Initial claims for state unemployment benefits increased 4,000 to a seasonally adjusted 352,000 the US Labor Department said on Thursday. The prior week's number was revised to show 2,000 more applications than previously reported. A Labor Department analyst said claims for California and Kentucky had been estimated.
Despite the increase last week, which was broadly in line with economists' expectations, claims held near a level economists normally associate with average monthly job gains of more than 150,000.
That helped to further ease concerns of a deterioration in labour market conditions after non-farm payrolls posted their smallest increase in nine months in March.

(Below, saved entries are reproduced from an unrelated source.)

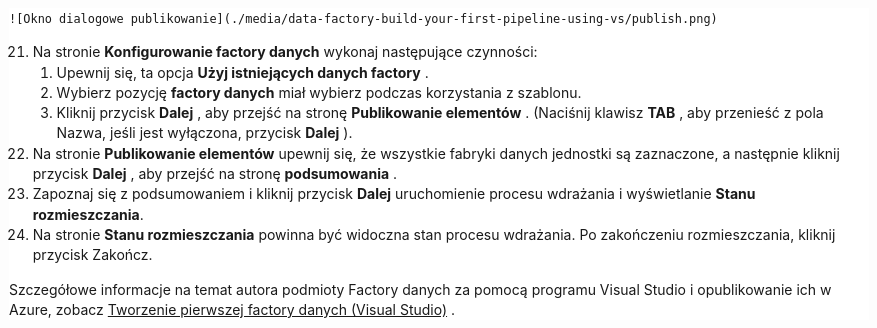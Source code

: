     ![Okno dialogowe publikowanie](./media/data-factory-build-your-first-pipeline-using-vs/publish.png)

21. Na stronie **Konfigurowanie factory danych** wykonaj następujące czynności: 
    1. Upewnij się, ta opcja **Użyj istniejących danych factory** .
    2. Wybierz pozycję **factory danych** miał wybierz podczas korzystania z szablonu. 
    6. Kliknij przycisk **Dalej** , aby przejść na stronę **Publikowanie elementów** . (Naciśnij klawisz **TAB** , aby przenieść z pola Nazwa, jeśli jest wyłączona, przycisk **Dalej** ). 
23. Na stronie **Publikowanie elementów** upewnij się, że wszystkie fabryki danych jednostki są zaznaczone, a następnie kliknij przycisk **Dalej** , aby przejść na stronę **podsumowania** .     
24. Zapoznaj się z podsumowaniem i kliknij przycisk **Dalej** uruchomienie procesu wdrażania i wyświetlanie **Stanu rozmieszczania**.
25. Na stronie **Stanu rozmieszczania** powinna być widoczna stan procesu wdrażania. Po zakończeniu rozmieszczania, kliknij przycisk Zakończ. 

Szczegółowe informacje na temat autora podmioty Factory danych za pomocą programu Visual Studio i opublikowanie ich w Azure, zobacz [Tworzenie pierwszej factory danych (Visual Studio)](data-factory-build-your-first-pipeline-using-vs.md) .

"We had a lot of volatility since the end of the quarter. This is a fairly clean, stable number. There is some slight strengthening in labour conditions but nothing dramatic," said Stephen Stanley, chief economist at Pierpont Securities in Stamford, Connecticut.
The Federal Reserve's Beige Book of economic conditions released on Wednesday said employment conditions remained unchanged or improved somewhat.

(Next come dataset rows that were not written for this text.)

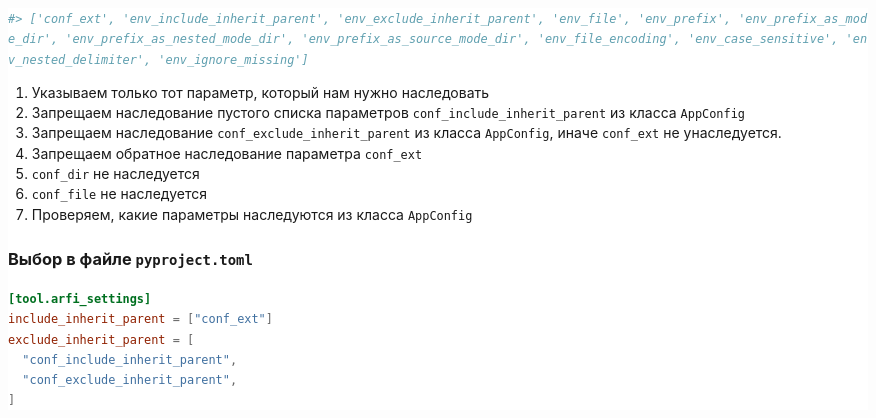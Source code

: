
 ```py title="settings.py"
#> ['conf_ext', 'env_include_inherit_parent', 'env_exclude_inherit_parent', 'env_file', 'env_prefix', 'env_prefix_as_mode_dir', 'env_prefix_as_nested_mode_dir', 'env_prefix_as_source_mode_dir', 'env_file_encoding', 'env_case_sensitive', 'env_nested_delimiter', 'env_ignore_missing']
```

1. Указываем только тот параметр, который нам нужно наследовать
2. Запрещаем наследование пустого списка параметров `conf_include_inherit_parent` из класса `AppConfig`
3. Запрещаем наследование `conf_exclude_inherit_parent` из класса `AppConfig`, иначе `conf_ext` не унаследуется.
4. Запрещаем обратное наследование параметра `conf_ext`
5. `conf_dir` не наследуется
6. `conf_file` не наследуется
7. Проверяем, какие параметры наследуются из класса `AppConfig`


### Выбор в файле `pyproject.toml`

```toml title="pyproject.toml"
[tool.arfi_settings]
include_inherit_parent = ["conf_ext"]
exclude_inherit_parent = [
  "conf_include_inherit_parent",
  "conf_exclude_inherit_parent",
]
```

US stock index futures added to gains on the claims data. US Treasury debt prices and the dollar were little changed.
The four-week moving average for new claims, a better measure of labour market trends, rose 2,750 to 361,250.
Last week's claims data covered the survey period for April non-farm payrolls. Claims increased 11,000 between the March and April survey periods.
But given recent volatility because of the early Easter and spring breaks this year, claims are probably not useful in trying to gauge April payrolls.
Employers added 88,000 workers to their payrolls last month after a solid 268,000 increase in February.
While there is no doubt job growth has slowed in line with the overall economy, economists said March's meagre gains overstated the labour market's weakness.
Recent data ranging from employment, retail sales and manufacturing suggest the economy is heading into a soft patch, blamed mostly on higher taxes and deep government spending cuts.
There is still no sign in the claims data that the effects $85 billion in government budget cuts known as the "sequester" have started to filter through to the labor market.
The cuts took hold on March 1.
The claims report showed the number of people still receiving benefits under regular state programs after an initial week of aid fell 35,000 to 3.07 million in the week ended April 6.